- Your goal:
Within the records below, reproduce without change the lines from the line that has "5. **Categorial Grammar**" through the line that has "F 中，Church 编码可以用来表示数据类型和操作，例如布尔值、数值和对偶等。", and only those.

- Dataset records:
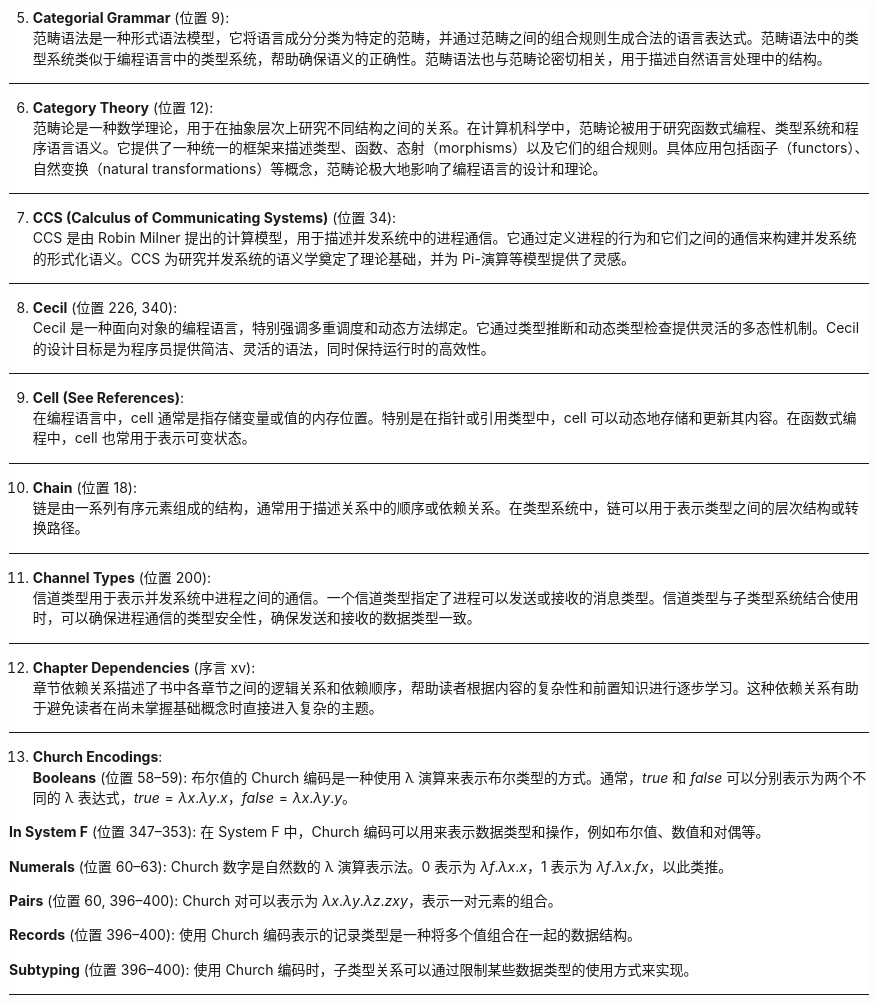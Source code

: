 
5. **Categorial Grammar** (位置 9):  
   范畴语法是一种形式语法模型，它将语言成分分类为特定的范畴，并通过范畴之间的组合规则生成合法的语言表达式。范畴语法中的类型系统类似于编程语言中的类型系统，帮助确保语义的正确性。范畴语法也与范畴论密切相关，用于描述自然语言处理中的结构。

---

6. **Category Theory** (位置 12):  
   范畴论是一种数学理论，用于在抽象层次上研究不同结构之间的关系。在计算机科学中，范畴论被用于研究函数式编程、类型系统和程序语言语义。它提供了一种统一的框架来描述类型、函数、态射（morphisms）以及它们的组合规则。具体应用包括函子（functors）、自然变换（natural transformations）等概念，范畴论极大地影响了编程语言的设计和理论。

---

7. **CCS (Calculus of Communicating Systems)** (位置 34):  
   CCS 是由 Robin Milner 提出的计算模型，用于描述并发系统中的进程通信。它通过定义进程的行为和它们之间的通信来构建并发系统的形式化语义。CCS 为研究并发系统的语义学奠定了理论基础，并为 Pi-演算等模型提供了灵感。

---

8. **Cecil** (位置 226, 340):  
   Cecil 是一种面向对象的编程语言，特别强调多重调度和动态方法绑定。它通过类型推断和动态类型检查提供灵活的多态性机制。Cecil 的设计目标是为程序员提供简洁、灵活的语法，同时保持运行时的高效性。

---

9. **Cell (See References)**:  
   在编程语言中，cell 通常是指存储变量或值的内存位置。特别是在指针或引用类型中，cell 可以动态地存储和更新其内容。在函数式编程中，cell 也常用于表示可变状态。

---

10. **Chain** (位置 18):  
      链是由一系列有序元素组成的结构，通常用于描述关系中的顺序或依赖关系。在类型系统中，链可以用于表示类型之间的层次结构或转换路径。

---

11. **Channel Types** (位置 200):  
      信道类型用于表示并发系统中进程之间的通信。一个信道类型指定了进程可以发送或接收的消息类型。信道类型与子类型系统结合使用时，可以确保进程通信的类型安全性，确保发送和接收的数据类型一致。

---

12. **Chapter Dependencies** (序言 xv):  
      章节依赖关系描述了书中各章节之间的逻辑关系和依赖顺序，帮助读者根据内容的复杂性和前置知识进行逐步学习。这种依赖关系有助于避免读者在尚未掌握基础概念时直接进入复杂的主题。

---

13. **Church Encodings**:  
      **Booleans** (位置 58–59): 布尔值的 Church 编码是一种使用 λ 演算来表示布尔类型的方式。通常，$true$ 和 $false$ 可以分别表示为两个不同的 λ 表达式，$true = λx.λy.x$，$false = λx.λy.y$。

   **In System F** (位置 347–353): 在 System F 中，Church 编码可以用来表示数据类型和操作，例如布尔值、数值和对偶等。

   **Numerals** (位置 60–63): Church 数字是自然数的 λ 演算表示法。$0$ 表示为 $λf.λx.x$，$1$ 表示为 $λf.λx.f x$，以此类推。

   **Pairs** (位置 60, 396–400): Church 对可以表示为 $λx.λy.λz.z x y$，表示一对元素的组合。

   **Records** (位置 396–400): 使用 Church 编码表示的记录类型是一种将多个值组合在一起的数据结构。

   **Subtyping** (位置 396–400): 使用 Church 编码时，子类型关系可以通过限制某些数据类型的使用方式来实现。

---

- Task response:
5. **Categorial Grammar** (位置 9):  
   范畴语法是一种形式语法模型，它将语言成分分类为特定的范畴，并通过范畴之间的组合规则生成合法的语言表达式。范畴语法中的类型系统类似于编程语言中的类型系统，帮助确保语义的正确性。范畴语法也与范畴论密切相关，用于描述自然语言处理中的结构。

---

6. **Category Theory** (位置 12):  
   范畴论是一种数学理论，用于在抽象层次上研究不同结构之间的关系。在计算机科学中，范畴论被用于研究函数式编程、类型系统和程序语言语义。它提供了一种统一的框架来描述类型、函数、态射（morphisms）以及它们的组合规则。具体应用包括函子（functors）、自然变换（natural transformations）等概念，范畴论极大地影响了编程语言的设计和理论。

---

7. **CCS (Calculus of Communicating Systems)** (位置 34):  
   CCS 是由 Robin Milner 提出的计算模型，用于描述并发系统中的进程通信。它通过定义进程的行为和它们之间的通信来构建并发系统的形式化语义。CCS 为研究并发系统的语义学奠定了理论基础，并为 Pi-演算等模型提供了灵感。

---

8. **Cecil** (位置 226, 340):  
   Cecil 是一种面向对象的编程语言，特别强调多重调度和动态方法绑定。它通过类型推断和动态类型检查提供灵活的多态性机制。Cecil 的设计目标是为程序员提供简洁、灵活的语法，同时保持运行时的高效性。

---

9. **Cell (See References)**:  
   在编程语言中，cell 通常是指存储变量或值的内存位置。特别是在指针或引用类型中，cell 可以动态地存储和更新其内容。在函数式编程中，cell 也常用于表示可变状态。

---

10. **Chain** (位置 18):  
      链是由一系列有序元素组成的结构，通常用于描述关系中的顺序或依赖关系。在类型系统中，链可以用于表示类型之间的层次结构或转换路径。

---

11. **Channel Types** (位置 200):  
      信道类型用于表示并发系统中进程之间的通信。一个信道类型指定了进程可以发送或接收的消息类型。信道类型与子类型系统结合使用时，可以确保进程通信的类型安全性，确保发送和接收的数据类型一致。

---

12. **Chapter Dependencies** (序言 xv):  
      章节依赖关系描述了书中各章节之间的逻辑关系和依赖顺序，帮助读者根据内容的复杂性和前置知识进行逐步学习。这种依赖关系有助于避免读者在尚未掌握基础概念时直接进入复杂的主题。

---

13. **Church Encodings**:  
      **Booleans** (位置 58–59): 布尔值的 Church 编码是一种使用 λ 演算来表示布尔类型的方式。通常，$true$ 和 $false$ 可以分别表示为两个不同的 λ 表达式，$true = λx.λy.x$，$false = λx.λy.y$。

   **In System F** (位置 347–353): 在 System F 中，Church 编码可以用来表示数据类型和操作，例如布尔值、数值和对偶等。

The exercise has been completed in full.